The report team, headed by Melbourne barrister Colin Golvan and Sydney lawyer Shane Simpson, received contradictory evidence from other artists and former studio assistants but on balance had accepted the word of artists on questions of attribution that had been given “without hesitation or qualification”.
After “careful scrutiny and testing of the contradicting evidence, we have found that we are unable to rely upon it”, finding “important errors”, and the absence of “persuasive corroboration” or sworn evidence. The report had given particular weight to evidence provided by the artists.
Claims of improper conduct suggested in some commentary were “on its face, at the very least improbable”, but the authors remained open to reconsider its conclusions if new evidence was obtained.
The findings were welcomed by 43 collective artists who said the “white hands on black art” framing was always false.

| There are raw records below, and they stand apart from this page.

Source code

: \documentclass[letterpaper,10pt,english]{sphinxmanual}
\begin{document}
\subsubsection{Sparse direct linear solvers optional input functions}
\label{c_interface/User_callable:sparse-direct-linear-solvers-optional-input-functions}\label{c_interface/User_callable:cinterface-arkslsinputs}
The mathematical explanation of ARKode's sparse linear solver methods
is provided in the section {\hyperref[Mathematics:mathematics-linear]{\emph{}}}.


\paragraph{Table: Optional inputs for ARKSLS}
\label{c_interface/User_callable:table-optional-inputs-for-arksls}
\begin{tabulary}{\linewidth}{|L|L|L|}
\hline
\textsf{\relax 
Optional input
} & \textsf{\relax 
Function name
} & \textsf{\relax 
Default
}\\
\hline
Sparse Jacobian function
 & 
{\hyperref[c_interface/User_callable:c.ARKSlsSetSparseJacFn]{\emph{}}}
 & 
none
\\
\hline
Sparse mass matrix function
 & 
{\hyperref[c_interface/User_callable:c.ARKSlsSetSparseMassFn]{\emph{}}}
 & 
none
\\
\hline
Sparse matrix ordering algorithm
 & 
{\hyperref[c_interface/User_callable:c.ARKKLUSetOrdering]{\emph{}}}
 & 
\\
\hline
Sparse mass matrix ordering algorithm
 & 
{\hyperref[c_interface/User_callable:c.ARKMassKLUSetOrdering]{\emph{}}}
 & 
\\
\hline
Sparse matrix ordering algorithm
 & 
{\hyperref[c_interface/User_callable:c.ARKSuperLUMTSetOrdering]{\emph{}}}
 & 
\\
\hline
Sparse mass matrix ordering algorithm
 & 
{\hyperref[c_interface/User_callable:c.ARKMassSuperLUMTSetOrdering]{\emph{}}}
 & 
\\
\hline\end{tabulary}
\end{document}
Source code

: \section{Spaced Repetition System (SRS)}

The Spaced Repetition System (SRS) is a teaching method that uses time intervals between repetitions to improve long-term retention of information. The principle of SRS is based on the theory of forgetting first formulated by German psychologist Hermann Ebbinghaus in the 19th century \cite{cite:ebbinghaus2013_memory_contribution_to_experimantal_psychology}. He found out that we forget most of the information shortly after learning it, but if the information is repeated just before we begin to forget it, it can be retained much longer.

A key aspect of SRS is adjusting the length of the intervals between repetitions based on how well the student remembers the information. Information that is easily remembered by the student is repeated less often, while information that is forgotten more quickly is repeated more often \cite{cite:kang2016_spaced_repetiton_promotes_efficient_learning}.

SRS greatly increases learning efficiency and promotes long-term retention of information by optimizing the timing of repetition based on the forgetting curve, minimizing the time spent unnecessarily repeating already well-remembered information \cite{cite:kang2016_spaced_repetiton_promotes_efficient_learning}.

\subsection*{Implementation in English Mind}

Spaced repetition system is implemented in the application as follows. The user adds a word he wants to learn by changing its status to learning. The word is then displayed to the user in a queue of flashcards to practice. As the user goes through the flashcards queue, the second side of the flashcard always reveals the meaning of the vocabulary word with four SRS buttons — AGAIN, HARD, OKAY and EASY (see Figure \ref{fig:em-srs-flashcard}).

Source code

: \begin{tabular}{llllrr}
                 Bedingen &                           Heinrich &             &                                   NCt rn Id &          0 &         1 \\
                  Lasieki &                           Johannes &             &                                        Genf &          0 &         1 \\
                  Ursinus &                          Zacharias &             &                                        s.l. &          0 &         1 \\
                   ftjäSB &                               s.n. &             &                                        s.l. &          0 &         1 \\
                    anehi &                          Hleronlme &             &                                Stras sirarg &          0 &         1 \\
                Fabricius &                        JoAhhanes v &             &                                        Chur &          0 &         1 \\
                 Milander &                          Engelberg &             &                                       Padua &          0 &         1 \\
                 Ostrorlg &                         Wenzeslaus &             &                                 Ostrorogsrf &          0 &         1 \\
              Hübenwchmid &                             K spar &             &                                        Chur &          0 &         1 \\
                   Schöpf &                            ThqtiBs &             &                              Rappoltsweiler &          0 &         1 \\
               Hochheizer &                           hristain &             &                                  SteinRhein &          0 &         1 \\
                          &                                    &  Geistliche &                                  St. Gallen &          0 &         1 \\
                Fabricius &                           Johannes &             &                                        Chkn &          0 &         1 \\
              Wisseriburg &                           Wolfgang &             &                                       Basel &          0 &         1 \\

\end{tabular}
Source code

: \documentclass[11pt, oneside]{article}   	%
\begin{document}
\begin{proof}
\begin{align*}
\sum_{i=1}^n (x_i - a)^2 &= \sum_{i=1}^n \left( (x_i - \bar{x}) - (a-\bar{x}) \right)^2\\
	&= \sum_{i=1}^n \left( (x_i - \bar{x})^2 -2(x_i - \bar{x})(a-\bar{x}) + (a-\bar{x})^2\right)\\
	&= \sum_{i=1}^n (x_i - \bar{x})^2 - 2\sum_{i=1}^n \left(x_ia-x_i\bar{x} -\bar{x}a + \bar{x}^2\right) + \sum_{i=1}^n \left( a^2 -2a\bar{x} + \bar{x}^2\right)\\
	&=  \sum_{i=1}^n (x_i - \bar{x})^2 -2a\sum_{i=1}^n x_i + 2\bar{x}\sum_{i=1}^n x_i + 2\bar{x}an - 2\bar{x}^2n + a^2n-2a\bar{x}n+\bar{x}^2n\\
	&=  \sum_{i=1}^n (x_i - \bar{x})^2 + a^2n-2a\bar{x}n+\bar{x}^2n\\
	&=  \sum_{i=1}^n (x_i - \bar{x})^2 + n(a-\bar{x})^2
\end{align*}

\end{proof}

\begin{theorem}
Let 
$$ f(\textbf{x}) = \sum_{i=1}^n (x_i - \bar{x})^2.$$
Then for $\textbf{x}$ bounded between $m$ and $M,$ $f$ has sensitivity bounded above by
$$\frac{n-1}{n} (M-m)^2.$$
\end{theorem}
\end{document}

They said they had maintained a “dignified silence during a long and painful time when our integrity, our livelihoods, our families, and our art have been under sustained attack” and that the NGA report “puts things right”.
The report referred to a piece of 50-second, edited footage purportedly showing a non-Indigenous studio assistant from the member Tjala Arts Centre directly painting on a canvas by Yaritji Young, one of the exhibition’s featured solo artists.
It noted that “particular care needs to be taken in properly assessing the video” as Young was a proud woman with senior cultural status, who suffered from physical disabilities and “appreciates the assistance she receives”.
In a statement issued Wednesday, Young said she was filmed without her consent and her reputation damaged. “People have said that workers know my Tjukurpa [Indigenous cultural laws and stories] and paint on my canvas in the wrong way. The workers are ngurpa [culturally naïve]. They don’t know my Tjukurpa. They work for me. I am their boss. No one paints on my canvas the wrong way.”
NGA director Nick Mitzevich said he would be working with artists to reschedule the show but not before senior gallery figures including himself will meet with Anangu artists on Country.
He said the public could have confidence the report’s authors had methodically reviewed testimony they had received from many third parties and had systematically examined the evidence regarding provenance of the 28 paintings.
“The artists unequivocally say they are the authors of their work, and they made that work with great confidence and feel proud of those works and that is important to us,” he said.
The review, however, is unlikely to settle broader questions around attribution, as its scope was limited to assessing the provenance of works created for the exhibition. It did not examine the broader output and management of the South Australia-based APY Lands Arts Centre Collective, which has labelled allegations of unethical practices as false and an “unjustified attack”.
Nor did it canvass the wider issue of cultural authority and if work made with input from non-Indigenous assistants could be reasonably judged as authentic representations of Indigenous cultural practice and knowledge.
The report made clear that it was never appropriate for a person other than the artist, black or white, to interfere with the surface of another person’s painting in such a way as to add to or alter the image, without the artist’s express consent. To do so, may well amount to a breach of the artist’s moral rights under the Copyright Act 1968.
But it was the artist who was the primary arbiter over provenance including whether they exercised effective creative control and whether they were the authors of their own work. The use of studio workers, of itself, did not affect attribution.
Its administrator Skye O’Meara and other studio workers working in Adelaide had been interviewed several times and were “adamant that they have played no role in the making of any of the paintings which would call into question the provenance of any of them”, the report said. “We have tested this evidence and have determined to accept it.”
O’Meara said the report had debunked claims of compromised integrity.
“I look forward to having each and every one of the subsequent unfounded allegations made against the collective tested in the same rigorous way the NGA review has scrutinised the initial claims,” she said.
Professor of Indigenous art history at the Australian National University Brenda Croft said the report’s findings were disappointing given some First Nations experts had long voiced concerns. She warned the controversy threatens the standing of Indigenous artists across the country. Key stakeholders across the arts sector had preferred to remain quiet, she said, worried any adverse findings would impact the value of works in public and private collections.